▶ **YOUR TASK**
Copy the line with "代数拡大 $L/K$と代数閉包 $\Omega/K$について次は同値。" and all lines following it through the last line of the entries, exactly as written.

▶ **GIVEN RECORDS**
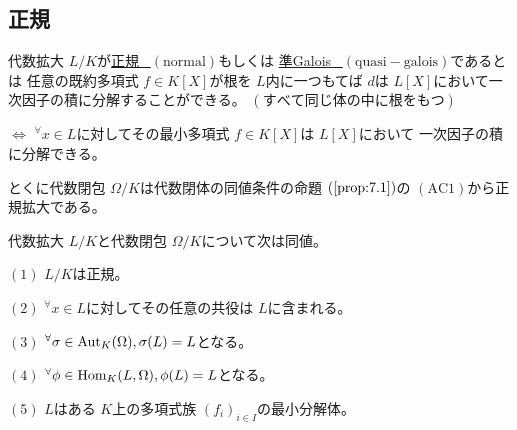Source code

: \documentclass[../master_galois_theory]{subfiles}
\begin{document}
\subsection{正規}

\begin{defi}
  代数拡大 $L/K$が\underline{正規 \  $(\mathrm{normal})$}もしくは
  \underline{準\rm{Galois} \  $(\mathrm{quasi-galois})$}であるとは
  任意の既約多項式 $f \in K[X]$が根を $L$内に一つもてば
  $d$は $L[X]$において一次因子の積に分解することができる。
  $(すべて同じ体の中に根をもつ)$

  $\Leftrightarrow$
  ${}^\forall x \in L$に対してその最小多項式 $f \in K[X]$は $L[X]$において
  一次因子の積に分解できる。

  とくに代数閉包 $\Omega/K$は代数閉体の同値条件の命題 $(\mathrm{\ref{prop:7.1}})$の $(\mathrm{AC}1)$から正規拡大である。
\end{defi}

\begin{prop} \label{prop:11.1}
  代数拡大 $L/K$と代数閉包 $\Omega/K$について次は同値。

  $(1)$
  $L/K$は正規。

  $(2)$
  ${}^\forall x \in L$に対してその任意の共役は $L$に含まれる。

  $(3)$
  ${}^\forall \sigma \in \mathrm{Aut}_K(\Omega) , \sigma(L) = L$となる。

  $(4)$
  ${}^\forall \phi \in \mathrm{Hom}_K(L,\Omega) , \phi(L) = L$となる。

  $(5)$
  $L$はある $K$上の多項式族 $(f_i)_{i \in I}$の最小分解体。
\end{prop}
\end{document}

▶ **RESULT**
  代数拡大 $L/K$と代数閉包 $\Omega/K$について次は同値。

  $(1)$
  $L/K$は正規。

  $(2)$
  ${}^\forall x \in L$に対してその任意の共役は $L$に含まれる。

  $(3)$
  ${}^\forall \sigma \in \mathrm{Aut}_K(\Omega) , \sigma(L) = L$となる。

  $(4)$
  ${}^\forall \phi \in \mathrm{Hom}_K(L,\Omega) , \phi(L) = L$となる。

  $(5)$
  $L$はある $K$上の多項式族 $(f_i)_{i \in I}$の最小分解体。
\end{prop}
\end{document}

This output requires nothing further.